Primers
The following primers should be used for the amplification of the seven house-keeping gene fragments. Some of these differ slightly from the primers described in the published paper on the MLST scheme for Burkholderia pseudomallei and related species (Godoy et al. 2003 J Clin Microbiol 41:2068-2079).
ace-up, 5’-CGGCGCTTCTCAAAACGATA-3' ace-dn, 5’-GAATCGCCTTCACCATGTC-3' gltB-up, 5’-ACGCTCGCGATCGCGATGAA-3' gltB-dn, 5’- TTCAGCACGAGCGTCTGCTG-3' gmhD-up, 5’-GCAGTTCCTGTATGCGTC-3' gmhD-dn, 5’-GAAGCACTGGTACTTGCC-3' lepA-up, 5’-CATATTCGCAATTTCTCGATC-3' lepA-dn, 5’-CACGAGCATCACGACGCCG-3' lipA-up, 5’-GGCACCGCGACGTTCATG-3' lipA-dn, 5’-GACCATCAGGCCCGATTTCG-3' narK-up, 5’-CTACTCGTGCGCTGGGAT-3' narK-dn, 5’-GACGATGAACGGCACCCAC-3' ndh-up, 5’- AGTCGCGACGTTCTACAC-3' ndh-dn, 5’- CGAGTTGCAGACGAGATA-3'
PCR conditions
PCR amplification (50 µl volumes) is carried out on chromosomal DNA using Qiagen Taq polymerase with an intial denaturation time of 4 min at 95 °C, followed by 30 cycles of 95 °C for 30 s, 62°C for 30 s and 72 °C for 60 s. Samples are then maintained at 72 °C for a further 10 min, cooled to 4 °C and stored at -20 °C. As the same primers are used for amplification and sequencing, it is important that only a single DNA fragment is amplified in the initial PCR. This may involve some optimisation of the annealing temperature. As this organism has a high G+C content, the use of additives (i.e. DMSO in conjunction with betaine) may help to improve the amplification of the PCR fragments from strains where normal PCR conditions give inadequate amplification.

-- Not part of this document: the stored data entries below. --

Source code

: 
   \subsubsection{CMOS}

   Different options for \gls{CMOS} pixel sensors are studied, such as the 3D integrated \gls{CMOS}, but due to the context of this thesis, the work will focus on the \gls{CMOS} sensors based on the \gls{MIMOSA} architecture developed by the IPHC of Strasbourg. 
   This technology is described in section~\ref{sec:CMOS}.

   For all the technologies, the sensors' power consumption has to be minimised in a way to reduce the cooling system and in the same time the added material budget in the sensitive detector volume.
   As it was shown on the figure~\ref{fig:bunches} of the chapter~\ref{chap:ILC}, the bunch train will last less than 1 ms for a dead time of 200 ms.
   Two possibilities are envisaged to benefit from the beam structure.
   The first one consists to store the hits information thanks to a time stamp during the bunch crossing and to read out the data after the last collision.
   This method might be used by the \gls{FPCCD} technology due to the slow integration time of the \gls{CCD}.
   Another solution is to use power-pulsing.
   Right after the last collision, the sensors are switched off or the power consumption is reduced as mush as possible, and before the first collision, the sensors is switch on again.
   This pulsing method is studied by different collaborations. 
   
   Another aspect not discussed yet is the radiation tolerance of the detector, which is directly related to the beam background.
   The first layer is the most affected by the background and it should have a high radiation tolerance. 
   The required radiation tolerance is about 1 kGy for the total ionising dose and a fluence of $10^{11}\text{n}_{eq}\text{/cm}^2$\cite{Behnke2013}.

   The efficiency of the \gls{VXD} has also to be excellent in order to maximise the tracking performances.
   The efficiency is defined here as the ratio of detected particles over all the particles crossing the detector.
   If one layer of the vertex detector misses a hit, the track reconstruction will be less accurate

The DNA fragments are purified using QIAquick (Qiagen) and sequencing reactions are carried out, in each direction, using the primers that were used for the initial PCR amplification. The samples are applied to an automated DNA sequencer with d-Rhodamine-labeled terminators (PE Applied Biosystems).